*** Begin section ***

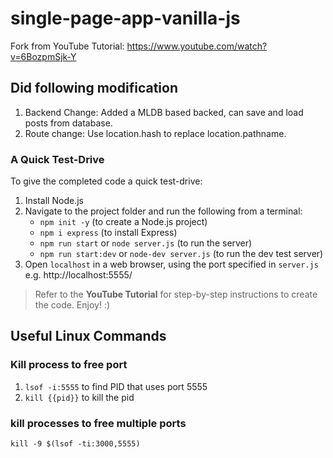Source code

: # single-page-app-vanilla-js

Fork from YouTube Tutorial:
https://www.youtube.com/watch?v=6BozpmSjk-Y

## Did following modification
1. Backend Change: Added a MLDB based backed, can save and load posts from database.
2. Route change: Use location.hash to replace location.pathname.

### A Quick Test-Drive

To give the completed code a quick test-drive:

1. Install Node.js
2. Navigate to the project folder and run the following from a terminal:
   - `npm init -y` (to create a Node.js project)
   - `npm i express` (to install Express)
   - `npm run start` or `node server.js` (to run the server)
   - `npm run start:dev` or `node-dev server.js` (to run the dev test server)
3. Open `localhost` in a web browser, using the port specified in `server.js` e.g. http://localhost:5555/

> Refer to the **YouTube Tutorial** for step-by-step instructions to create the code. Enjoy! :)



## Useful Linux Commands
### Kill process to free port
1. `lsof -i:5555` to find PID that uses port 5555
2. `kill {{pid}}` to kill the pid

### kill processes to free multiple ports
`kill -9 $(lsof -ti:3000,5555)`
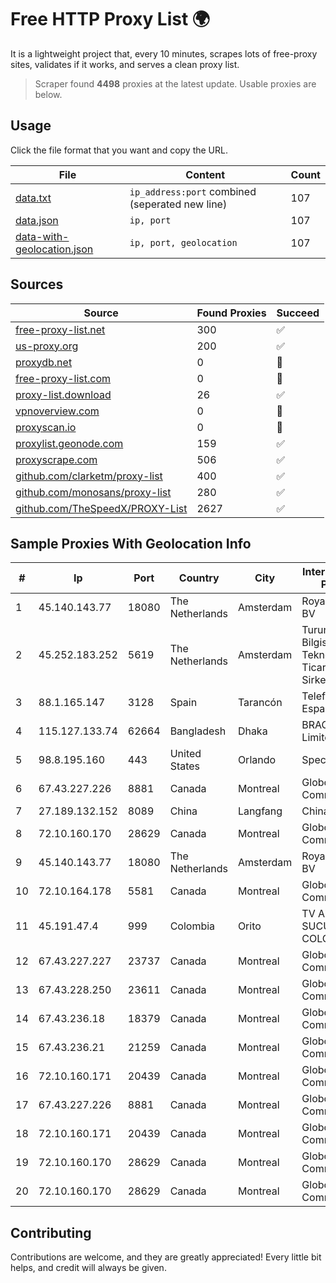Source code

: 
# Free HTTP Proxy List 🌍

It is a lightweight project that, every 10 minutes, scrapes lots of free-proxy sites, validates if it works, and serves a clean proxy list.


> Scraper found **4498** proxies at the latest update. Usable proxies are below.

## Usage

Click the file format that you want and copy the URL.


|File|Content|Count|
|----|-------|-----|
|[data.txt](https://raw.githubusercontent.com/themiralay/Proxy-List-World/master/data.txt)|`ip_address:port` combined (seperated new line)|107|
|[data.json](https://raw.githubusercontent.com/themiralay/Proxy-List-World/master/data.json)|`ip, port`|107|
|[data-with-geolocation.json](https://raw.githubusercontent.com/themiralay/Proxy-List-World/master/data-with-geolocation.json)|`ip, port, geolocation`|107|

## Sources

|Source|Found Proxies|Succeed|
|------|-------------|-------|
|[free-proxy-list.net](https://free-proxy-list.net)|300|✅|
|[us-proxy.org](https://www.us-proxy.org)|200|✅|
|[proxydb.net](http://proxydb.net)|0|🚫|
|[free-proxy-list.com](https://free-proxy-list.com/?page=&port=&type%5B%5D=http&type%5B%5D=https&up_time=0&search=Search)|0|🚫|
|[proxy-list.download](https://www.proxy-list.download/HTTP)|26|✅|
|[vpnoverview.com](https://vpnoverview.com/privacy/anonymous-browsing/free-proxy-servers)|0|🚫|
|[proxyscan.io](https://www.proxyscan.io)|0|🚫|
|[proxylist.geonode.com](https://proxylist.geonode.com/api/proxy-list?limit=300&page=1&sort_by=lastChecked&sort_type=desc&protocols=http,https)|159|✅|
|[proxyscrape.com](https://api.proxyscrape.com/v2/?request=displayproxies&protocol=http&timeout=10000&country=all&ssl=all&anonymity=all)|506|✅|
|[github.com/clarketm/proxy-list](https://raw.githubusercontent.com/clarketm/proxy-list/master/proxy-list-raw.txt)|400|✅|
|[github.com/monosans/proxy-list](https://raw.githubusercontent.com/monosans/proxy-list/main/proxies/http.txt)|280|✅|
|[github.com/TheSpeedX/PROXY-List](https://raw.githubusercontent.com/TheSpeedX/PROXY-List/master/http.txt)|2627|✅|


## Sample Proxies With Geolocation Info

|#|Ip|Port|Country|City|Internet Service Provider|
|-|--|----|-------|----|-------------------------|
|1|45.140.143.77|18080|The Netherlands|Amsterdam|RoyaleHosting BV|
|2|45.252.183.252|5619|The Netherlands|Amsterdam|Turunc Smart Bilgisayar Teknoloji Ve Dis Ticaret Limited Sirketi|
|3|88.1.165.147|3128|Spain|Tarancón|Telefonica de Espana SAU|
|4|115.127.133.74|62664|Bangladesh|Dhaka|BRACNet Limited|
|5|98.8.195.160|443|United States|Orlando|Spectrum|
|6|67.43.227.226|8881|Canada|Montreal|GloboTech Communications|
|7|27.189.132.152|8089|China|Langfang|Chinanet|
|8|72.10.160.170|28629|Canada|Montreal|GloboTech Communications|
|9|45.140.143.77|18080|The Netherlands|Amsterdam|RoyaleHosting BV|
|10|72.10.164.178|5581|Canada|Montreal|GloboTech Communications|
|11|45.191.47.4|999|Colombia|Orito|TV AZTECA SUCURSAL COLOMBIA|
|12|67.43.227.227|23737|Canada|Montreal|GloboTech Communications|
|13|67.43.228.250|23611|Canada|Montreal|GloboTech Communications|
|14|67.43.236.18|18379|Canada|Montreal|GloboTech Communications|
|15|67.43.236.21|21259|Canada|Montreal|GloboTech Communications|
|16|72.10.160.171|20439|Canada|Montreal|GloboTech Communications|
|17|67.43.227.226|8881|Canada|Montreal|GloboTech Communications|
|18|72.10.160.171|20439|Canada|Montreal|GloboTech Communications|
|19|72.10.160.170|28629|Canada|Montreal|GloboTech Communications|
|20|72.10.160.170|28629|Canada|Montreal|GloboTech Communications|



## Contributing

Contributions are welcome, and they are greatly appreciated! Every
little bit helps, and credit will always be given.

*** End section ***

:: YOUR OBJECTIVE ::
Leave the pictures out and repeat exactly the lines from the beginning of the records to the line bearing "# Free HTTP Proxy List 🌍", both ends counted.

:: ANSWER TO THE PROBLEM ::
Source code

: # single-page-app-vanilla-js

Fork from YouTube Tutorial:
https://www.youtube.com/watch?v=6BozpmSjk-Y

## Did following modification
1. Backend Change: Added a MLDB based backed, can save and load posts from database.
2. Route change: Use location.hash to replace location.pathname.

### A Quick Test-Drive

To give the completed code a quick test-drive:

1. Install Node.js
2. Navigate to the project folder and run the following from a terminal:
   - `npm init -y` (to create a Node.js project)
   - `npm i express` (to install Express)
   - `npm run start` or `node server.js` (to run the server)
   - `npm run start:dev` or `node-dev server.js` (to run the dev test server)
3. Open `localhost` in a web browser, using the port specified in `server.js` e.g. http://localhost:5555/

> Refer to the **YouTube Tutorial** for step-by-step instructions to create the code. Enjoy! :)



## Useful Linux Commands
### Kill process to free port
1. `lsof -i:5555` to find PID that uses port 5555
2. `kill {{pid}}` to kill the pid

### kill processes to free multiple ports
`kill -9 $(lsof -ti:3000,5555)`
Source code

: 
# Free HTTP Proxy List 🌍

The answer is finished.